With the string "исполнителей" as the filter, copy each matching line from the records.

*** Begin section ***

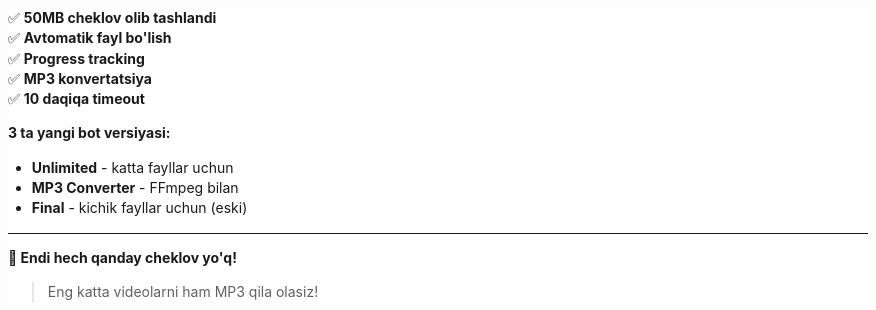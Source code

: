 ✅ **50MB cheklov olib tashlandi**  
✅ **Avtomatik fayl bo'lish**  
✅ **Progress tracking**  
✅ **MP3 konvertatsiya**  
✅ **10 daqiqa timeout**  

**3 ta yangi bot versiyasi:**
- **Unlimited** - katta fayllar uchun
- **MP3 Converter** - FFmpeg bilan  
- **Final** - kichik fayllar uchun (eski)

---

**🎵 Endi hech qanday cheklov yo'q!**

> Eng katta videolarni ham MP3 qila olasiz!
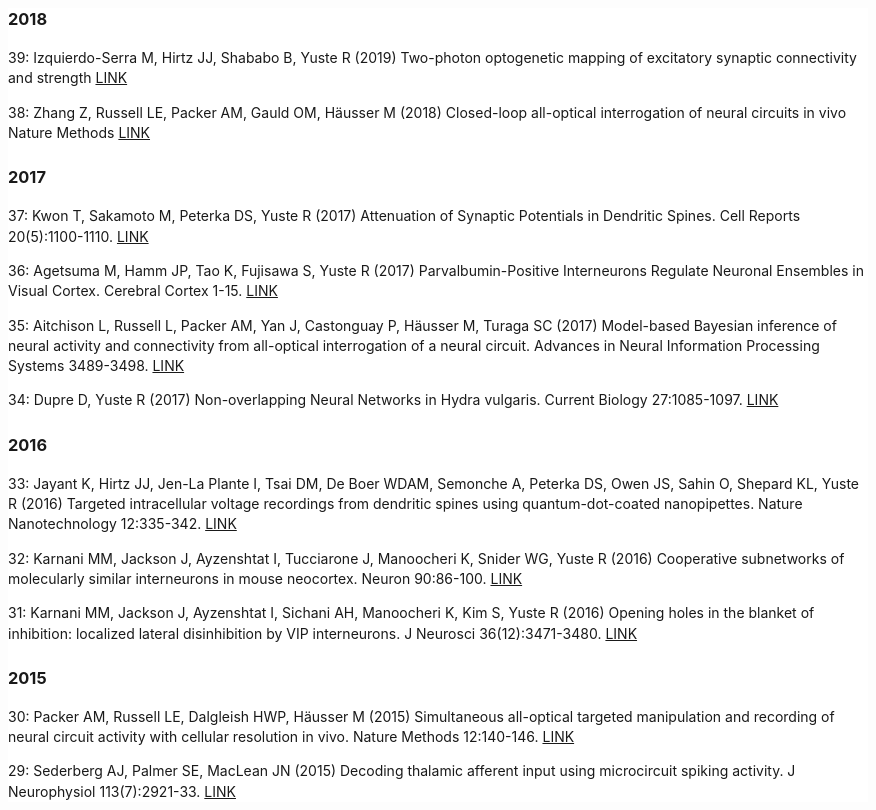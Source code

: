 ### 2018

39: Izquierdo-Serra M, Hirtz JJ, Shababo B, Yuste R (2019) Two-photon optogenetic mapping of excitatory synaptic connectivity and strength [LINK](https://doi.org/10.1016/j.isci.2018.09.008)

38: Zhang Z, Russell LE, Packer AM, Gauld OM, Häusser M (2018) Closed-loop all-optical interrogation of neural circuits in vivo Nature Methods [LINK](https://doi.org/10.1038/s41592-018-0183-z)

### 2017

37: Kwon T, Sakamoto M, Peterka DS, Yuste R (2017) Attenuation of Synaptic Potentials in Dendritic Spines. Cell Reports 20(5):1100-1110.
[LINK](https://doi.org/10.1016/j.celrep.2017.07.012)

36: Agetsuma M, Hamm JP, Tao K, Fujisawa S, Yuste R (2017) Parvalbumin-Positive Interneurons Regulate Neuronal Ensembles in Visual Cortex. Cerebral Cortex 1-15.
[LINK](https://doi.org/10.1093/cercor/bhx169)

35: Aitchison L, Russell L, Packer AM, Yan J, Castonguay P, Häusser M, Turaga SC (2017) Model-based Bayesian inference of neural activity and connectivity from all-optical interrogation of a neural circuit. Advances in Neural Information Processing Systems 3489-3498.
[LINK](http://papers.nips.cc/paper/6940-model-based-bayesian-inference-of-neural-activity-and-connectivity-from-all-optical-interrogation-of-a-neural-circuit)

34: Dupre D, Yuste R (2017) Non-overlapping Neural Networks in Hydra vulgaris. Current Biology 27:1085-1097.
[LINK](https://www.sciencedirect.com/science/article/pii/S0960982217302208)

### 2016

33: Jayant K, Hirtz JJ, Jen-La Plante I, Tsai DM, De Boer WDAM, Semonche A, Peterka DS, Owen JS, Sahin O, Shepard KL, Yuste R (2016) Targeted intracellular voltage recordings from dendritic spines using quantum-dot-coated nanopipettes. Nature Nanotechnology 12:335-342.
[LINK](https://www.nature.com/articles/nnano.2016.268)

32: Karnani MM, Jackson J, Ayzenshtat I, Tucciarone J, Manoocheri K, Snider WG, Yuste R (2016) Cooperative subnetworks of molecularly similar interneurons in mouse neocortex. Neuron 90:86-100.
[LINK](http://www.sciencedirect.com/science/article/pii/S0896627316001744)

31: Karnani MM, Jackson J, Ayzenshtat I, Sichani AH, Manoocheri K, Kim S, Yuste R (2016) Opening holes in the blanket of inhibition: localized lateral disinhibition by VIP interneurons. J Neurosci 36(12):3471-3480.
[LINK](http://www.jneurosci.org/content/36/12/3471.full)

### 2015

30: Packer AM, Russell LE, Dalgleish HWP, Häusser M (2015) Simultaneous all-optical targeted manipulation and recording of neural circuit activity with cellular resolution in vivo. Nature Methods 12:140-146.
[LINK](http://www.nature.com/nmeth/journal/v12/n2/full/nmeth.3217.html)

29: Sederberg AJ, Palmer SE, MacLean JN (2015) Decoding thalamic afferent input using microcircuit spiking activity. J Neurophysiol 113(7):2921-33. 
[LINK](http://jn.physiology.org/content/113/7/2921.long)
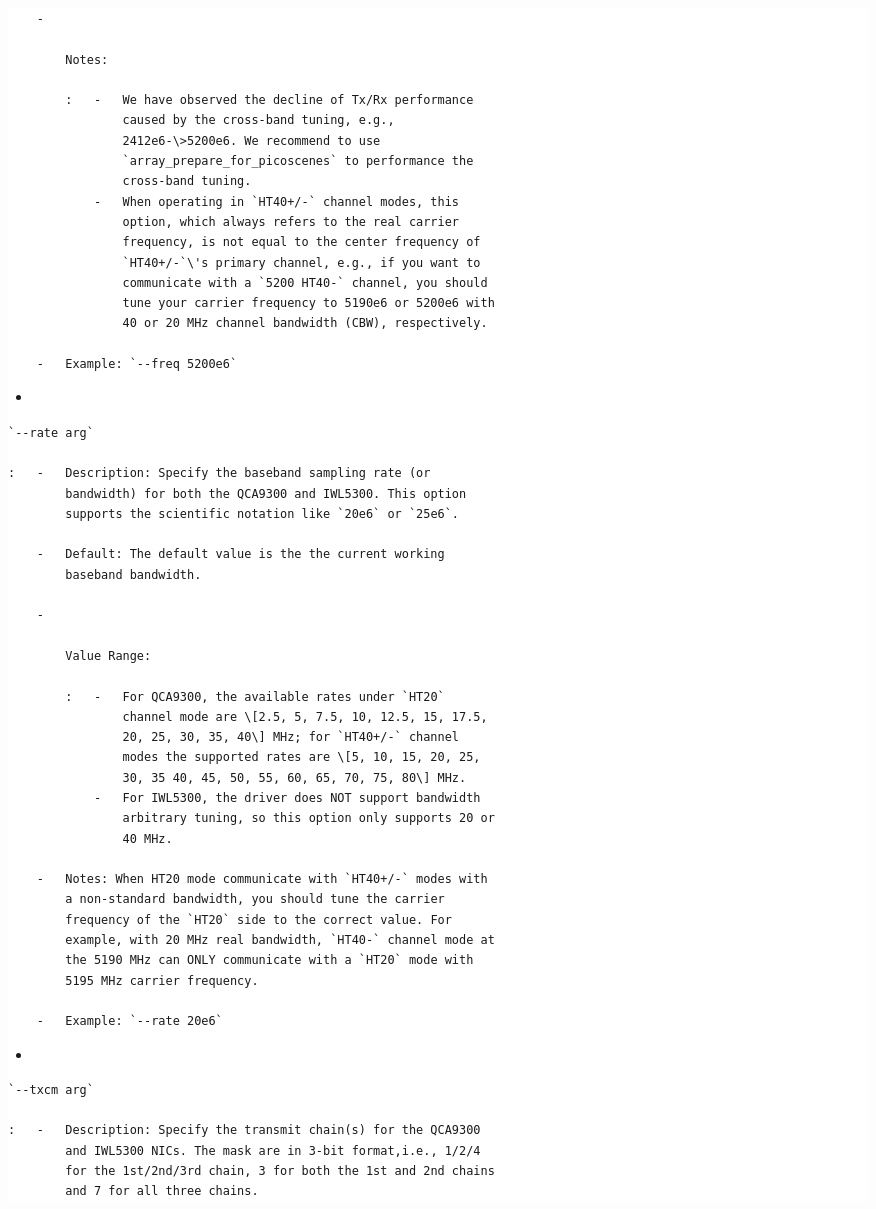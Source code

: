         -   

            Notes:

            :   -   We have observed the decline of Tx/Rx performance
                    caused by the cross-band tuning, e.g.,
                    2412e6-\>5200e6. We recommend to use
                    `array_prepare_for_picoscenes` to performance the
                    cross-band tuning.
                -   When operating in `HT40+/-` channel modes, this
                    option, which always refers to the real carrier
                    frequency, is not equal to the center frequency of
                    `HT40+/-`\'s primary channel, e.g., if you want to
                    communicate with a `5200 HT40-` channel, you should
                    tune your carrier frequency to 5190e6 or 5200e6 with
                    40 or 20 MHz channel bandwidth (CBW), respectively.

        -   Example: `--freq 5200e6`

-   

    `--rate arg`

    :   -   Description: Specify the baseband sampling rate (or
            bandwidth) for both the QCA9300 and IWL5300. This option
            supports the scientific notation like `20e6` or `25e6`.

        -   Default: The default value is the the current working
            baseband bandwidth.

        -   

            Value Range:

            :   -   For QCA9300, the available rates under `HT20`
                    channel mode are \[2.5, 5, 7.5, 10, 12.5, 15, 17.5,
                    20, 25, 30, 35, 40\] MHz; for `HT40+/-` channel
                    modes the supported rates are \[5, 10, 15, 20, 25,
                    30, 35 40, 45, 50, 55, 60, 65, 70, 75, 80\] MHz.
                -   For IWL5300, the driver does NOT support bandwidth
                    arbitrary tuning, so this option only supports 20 or
                    40 MHz.

        -   Notes: When HT20 mode communicate with `HT40+/-` modes with
            a non-standard bandwidth, you should tune the carrier
            frequency of the `HT20` side to the correct value. For
            example, with 20 MHz real bandwidth, `HT40-` channel mode at
            the 5190 MHz can ONLY communicate with a `HT20` mode with
            5195 MHz carrier frequency.

        -   Example: `--rate 20e6`

-   

    `--txcm arg`

    :   -   Description: Specify the transmit chain(s) for the QCA9300
            and IWL5300 NICs. The mask are in 3-bit format,i.e., 1/2/4
            for the 1st/2nd/3rd chain, 3 for both the 1st and 2nd chains
            and 7 for all three chains.
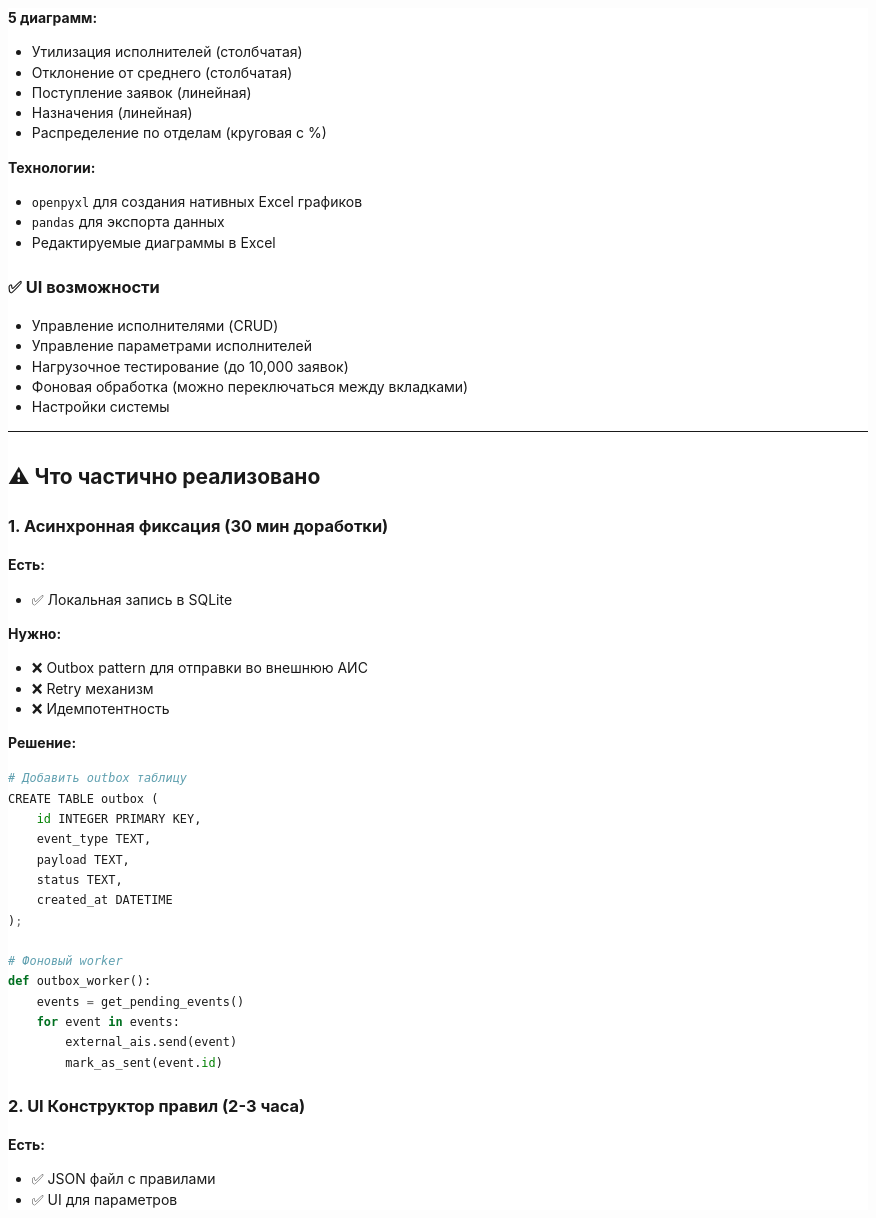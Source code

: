 **5 диаграмм:**
- Утилизация исполнителей (столбчатая)
- Отклонение от среднего (столбчатая)
- Поступление заявок (линейная)
- Назначения (линейная)
- Распределение по отделам (круговая с %)

**Технологии:**
- `openpyxl` для создания нативных Excel графиков
- `pandas` для экспорта данных
- Редактируемые диаграммы в Excel

### ✅ UI возможности
- Управление исполнителями (CRUD)
- Управление параметрами исполнителей
- Нагрузочное тестирование (до 10,000 заявок)
- Фоновая обработка (можно переключаться между вкладками)
- Настройки системы

---

## ⚠️ Что частично реализовано

### 1. Асинхронная фиксация (30 мин доработки)
**Есть:**
- ✅ Локальная запись в SQLite

**Нужно:**
- ❌ Outbox pattern для отправки во внешнюю АИС
- ❌ Retry механизм
- ❌ Идемпотентность

**Решение:**
```python
# Добавить outbox таблицу
CREATE TABLE outbox (
    id INTEGER PRIMARY KEY,
    event_type TEXT,
    payload TEXT,
    status TEXT,
    created_at DATETIME
);

# Фоновый worker
def outbox_worker():
    events = get_pending_events()
    for event in events:
        external_ais.send(event)
        mark_as_sent(event.id)
```

### 2. UI Конструктор правил (2-3 часа)
**Есть:**
- ✅ JSON файл с правилами
- ✅ UI для параметров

*** End section ***

→ COMPLETED TASK
- Утилизация исполнителей (столбчатая)
- Управление параметрами исполнителей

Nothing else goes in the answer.